Commentary

Nice Tech, Amazon -- What About Us Humans?

Can you have a supermarket without the checkout? Amazon certainly thinks so, and it has unveiled a store in Seattle where so far, staff are shopping for pre-packed goods and ready meals with just an app and a pair of hands.

Now, to express an interest up front. Amazon is the brand I probably shop with more than any other but also dislike more than any other, in a way that I have reserved for huge companies that are rumoured to treat staff badly and use clever accountants to make sure mega profits are taxed at super low rates. So any idea from a brand that is permanently in the headlines for rumoured questionable treatment of their warehouse staff will fall flat with me if it's about reducing the number of people that supermarkets need to employ.

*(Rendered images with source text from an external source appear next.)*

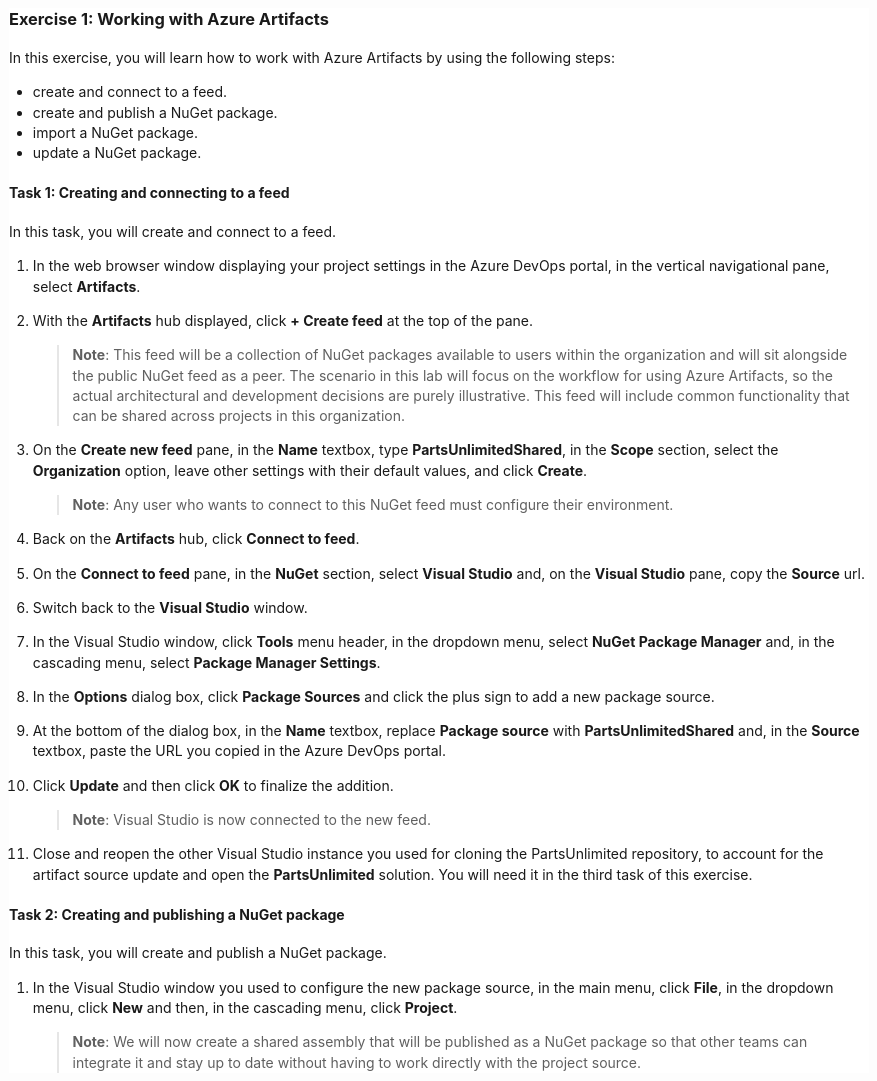 ### Exercise 1: Working with Azure Artifacts

In this exercise, you will learn how to work with Azure Artifacts by using the following steps:

- create and connect to a feed.
- create and publish a NuGet package.
- import a NuGet package.
- update a NuGet package.

#### Task 1: Creating and connecting to a feed

In this task, you will create and connect to a feed.

1. In the web browser window displaying your project settings in the Azure DevOps portal, in the vertical navigational pane, select **Artifacts**.
1. With the **Artifacts** hub displayed, click **+ Create feed** at the top of the pane.

    > **Note**: This feed will be a collection of NuGet packages available to users within the organization and will sit alongside the public NuGet feed as a peer. The scenario in this lab will focus on the workflow for using Azure Artifacts, so the actual architectural and development decisions are purely illustrative.  This feed will include common functionality that can be shared across projects in this organization.

1. On the **Create new feed** pane, in the **Name** textbox, type **PartsUnlimitedShared**, in the **Scope** section, select the **Organization** option, leave other settings with their default values, and click **Create**.

    > **Note**: Any user who wants to connect to this NuGet feed must configure their environment.

1. Back on the **Artifacts** hub, click **Connect to feed**.
1. On the **Connect to feed** pane, in the **NuGet** section, select **Visual Studio** and, on the **Visual Studio** pane, copy the **Source** url.
1. Switch back to the **Visual Studio** window.
1. In the Visual Studio window, click **Tools** menu header, in the dropdown menu, select **NuGet Package Manager** and, in the cascading menu, select **Package Manager Settings**.
1. In the **Options** dialog box, click **Package Sources** and click the plus sign to add a new package source.
1. At the bottom of the dialog box, in the **Name** textbox, replace **Package source** with **PartsUnlimitedShared** and, in the **Source** textbox, paste the URL you copied in the Azure DevOps portal.
1. Click **Update** and then click **OK** to finalize the addition.

    > **Note**: Visual Studio is now connected to the new feed.

1. Close and reopen the other Visual Studio instance you used for cloning the PartsUnlimited repository, to account for the artifact source update and open the **PartsUnlimited** solution. You will need it in the third task of this exercise.

#### Task 2: Creating and publishing a NuGet package

In this task, you will create and publish a NuGet package.

1. In the Visual Studio window you used to configure the new package source, in the main menu, click **File**, in the dropdown menu, click **New** and then, in the cascading menu, click **Project**.

    > **Note**: We will now create a shared assembly that will be published as a NuGet package so that other teams can integrate it and stay up to date without having to work directly with the project source.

Hey, investors, they might as well shout, we've worked out a way of dodging loads of costs -- and now we have even found a way to build a supermarket without the need for people on cash registers.

I just wonder whether Amazon gets what humans are like. In real life, out in the wild. Online, we're very focussed on getting the shopping done and just want a way of clicking to get our stuff delivered. Nobody does a better job at this than Amazon. However, in real life, how's all this tech going to work? I get it in the promo video. Amazon's app is fired up when you enter the store and then items are added as you pick them up as well as deleted from your "trolley" as you put them back if you change your mind. For convenience, it can't be beaten. You stroll in, pick up dinner and a drink and walk out. The bill is tallied up and your'e informed what you've been charged with assurance and the e-receipt is on its way.

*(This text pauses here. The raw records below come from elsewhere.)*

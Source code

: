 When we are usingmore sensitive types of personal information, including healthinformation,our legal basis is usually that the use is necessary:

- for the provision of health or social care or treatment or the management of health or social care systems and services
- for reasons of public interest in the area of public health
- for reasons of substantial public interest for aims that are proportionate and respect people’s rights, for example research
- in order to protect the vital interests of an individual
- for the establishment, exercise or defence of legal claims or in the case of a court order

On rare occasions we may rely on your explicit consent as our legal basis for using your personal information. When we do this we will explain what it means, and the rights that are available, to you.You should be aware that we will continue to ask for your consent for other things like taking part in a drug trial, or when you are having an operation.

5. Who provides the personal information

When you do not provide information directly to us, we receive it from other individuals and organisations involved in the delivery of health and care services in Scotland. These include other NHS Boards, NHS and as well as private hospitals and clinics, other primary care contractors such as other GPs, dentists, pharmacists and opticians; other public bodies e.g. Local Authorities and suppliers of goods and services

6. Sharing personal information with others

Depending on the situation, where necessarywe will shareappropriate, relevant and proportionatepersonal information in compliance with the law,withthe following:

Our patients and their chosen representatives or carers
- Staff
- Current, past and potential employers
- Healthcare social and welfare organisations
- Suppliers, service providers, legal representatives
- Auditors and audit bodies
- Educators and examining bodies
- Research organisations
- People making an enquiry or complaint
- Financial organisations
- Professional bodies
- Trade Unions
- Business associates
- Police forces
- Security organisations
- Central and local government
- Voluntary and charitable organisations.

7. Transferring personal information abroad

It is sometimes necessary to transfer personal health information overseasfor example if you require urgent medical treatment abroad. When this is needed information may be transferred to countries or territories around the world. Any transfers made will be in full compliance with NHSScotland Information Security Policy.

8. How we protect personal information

There are just a few human things in the way. For starters, we're just apes in suits. We've moved beyond delousing one another with our fingertips, and eating any captured fleas, but we still like contact. Shopping is a social thing. Take away the staff and part of the experience is diminished. We often shop as families, so how would the store deal with one of the kids taking back that pack of doughnuts when mum or dad says "no?" If one of the kids or the other half of a couple walks to the other end of the store to pick up, say, cereal, how does that get added to the shopping basket that's still near the entrance picking up fruit and vegetables?

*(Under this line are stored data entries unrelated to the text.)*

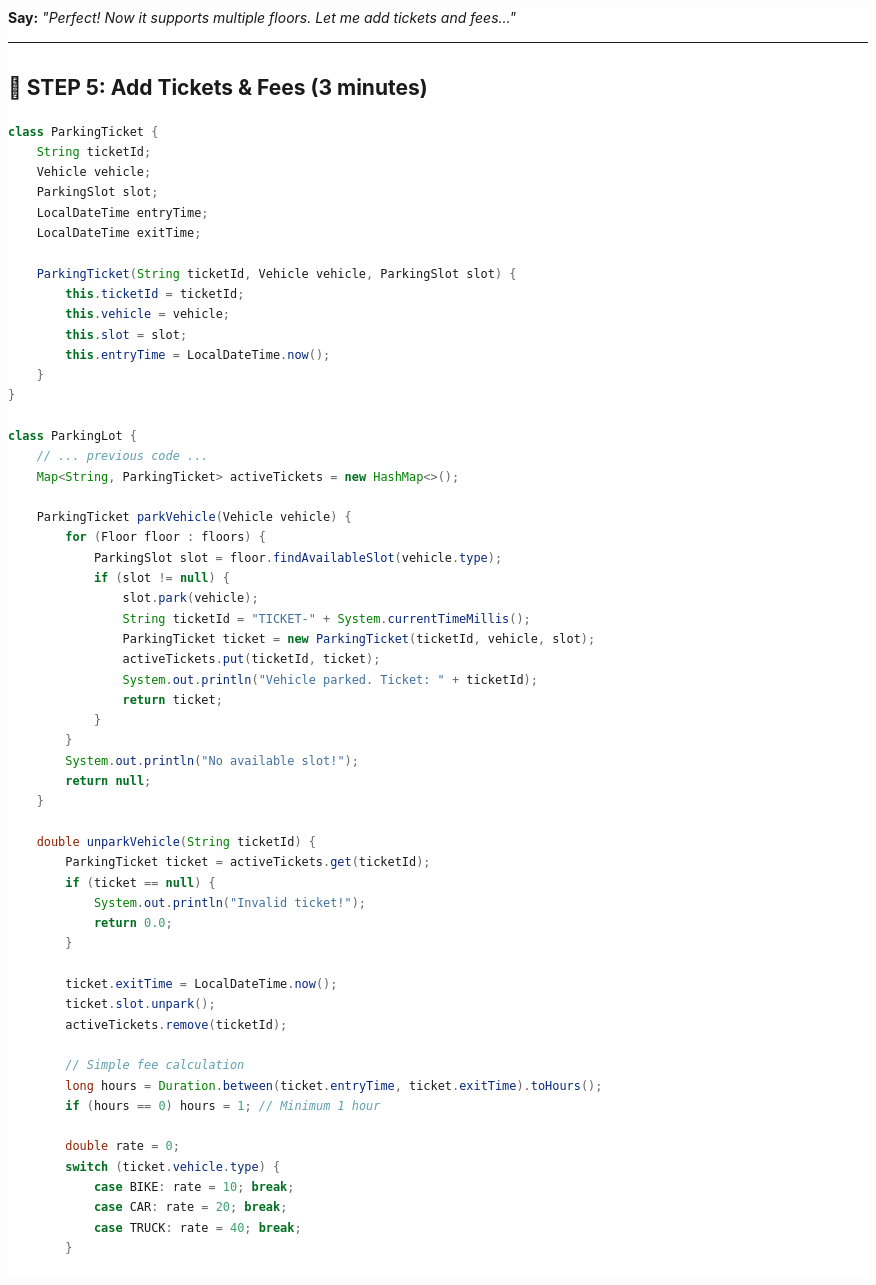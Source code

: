 **Say:** *"Perfect! Now it supports multiple floors. Let me add tickets and fees..."*

---

## 📝 **STEP 5: Add Tickets & Fees (3 minutes)**

```java
class ParkingTicket {
    String ticketId;
    Vehicle vehicle;
    ParkingSlot slot;
    LocalDateTime entryTime;
    LocalDateTime exitTime;
    
    ParkingTicket(String ticketId, Vehicle vehicle, ParkingSlot slot) {
        this.ticketId = ticketId;
        this.vehicle = vehicle;
        this.slot = slot;
        this.entryTime = LocalDateTime.now();
    }
}

class ParkingLot {
    // ... previous code ...
    Map<String, ParkingTicket> activeTickets = new HashMap<>();
    
    ParkingTicket parkVehicle(Vehicle vehicle) {
        for (Floor floor : floors) {
            ParkingSlot slot = floor.findAvailableSlot(vehicle.type);
            if (slot != null) {
                slot.park(vehicle);
                String ticketId = "TICKET-" + System.currentTimeMillis();
                ParkingTicket ticket = new ParkingTicket(ticketId, vehicle, slot);
                activeTickets.put(ticketId, ticket);
                System.out.println("Vehicle parked. Ticket: " + ticketId);
                return ticket;
            }
        }
        System.out.println("No available slot!");
        return null;
    }
    
    double unparkVehicle(String ticketId) {
        ParkingTicket ticket = activeTickets.get(ticketId);
        if (ticket == null) {
            System.out.println("Invalid ticket!");
            return 0.0;
        }
        
        ticket.exitTime = LocalDateTime.now();
        ticket.slot.unpark();
        activeTickets.remove(ticketId);
        
        // Simple fee calculation
        long hours = Duration.between(ticket.entryTime, ticket.exitTime).toHours();
        if (hours == 0) hours = 1; // Minimum 1 hour
        
        double rate = 0;
        switch (ticket.vehicle.type) {
            case BIKE: rate = 10; break;
            case CAR: rate = 20; break;
            case TRUCK: rate = 40; break;
        }
        
```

Presumably a lot of this technology is working through IoT, so there are sensors communicating with one another, telling the app what has been removed from the shelf. But how on earth would you do this for the aforementioned fruit and vegetable aisle where a store is selling multiple, small, loose items? 

We're also quite cheeky little blighters, us humans. I would love to know how the app prevents people just going in and taking stuff? Or even taking a full item and replacing with an empty one. You can tell I'm no criminal mastermind, but a shop where you get to walk in, grab stuff and walk out just seems to be asking for theft levels to shoot through the roof, doesn't it? OK, so that's how theft works anyway -- people grab and walk out regardless of apps and technology, so any store is susceptible. I just have a feeling that by encouraging this as a way to shop, retailers will rue a rise in "shrinkage" -- a retail euphemism for theft. If walking out with produce in your hands is encouraged, as per the promo video, a thief would have a very easy excuse that they forget to fire up the app or the phone running it must have just switched itself off.

If I were rushing to catch a plane or train, on my own, this tech would be an amazing time-saver. The rest of the time? Sorry, Amazon, I just don't get it because I don't think it gets me.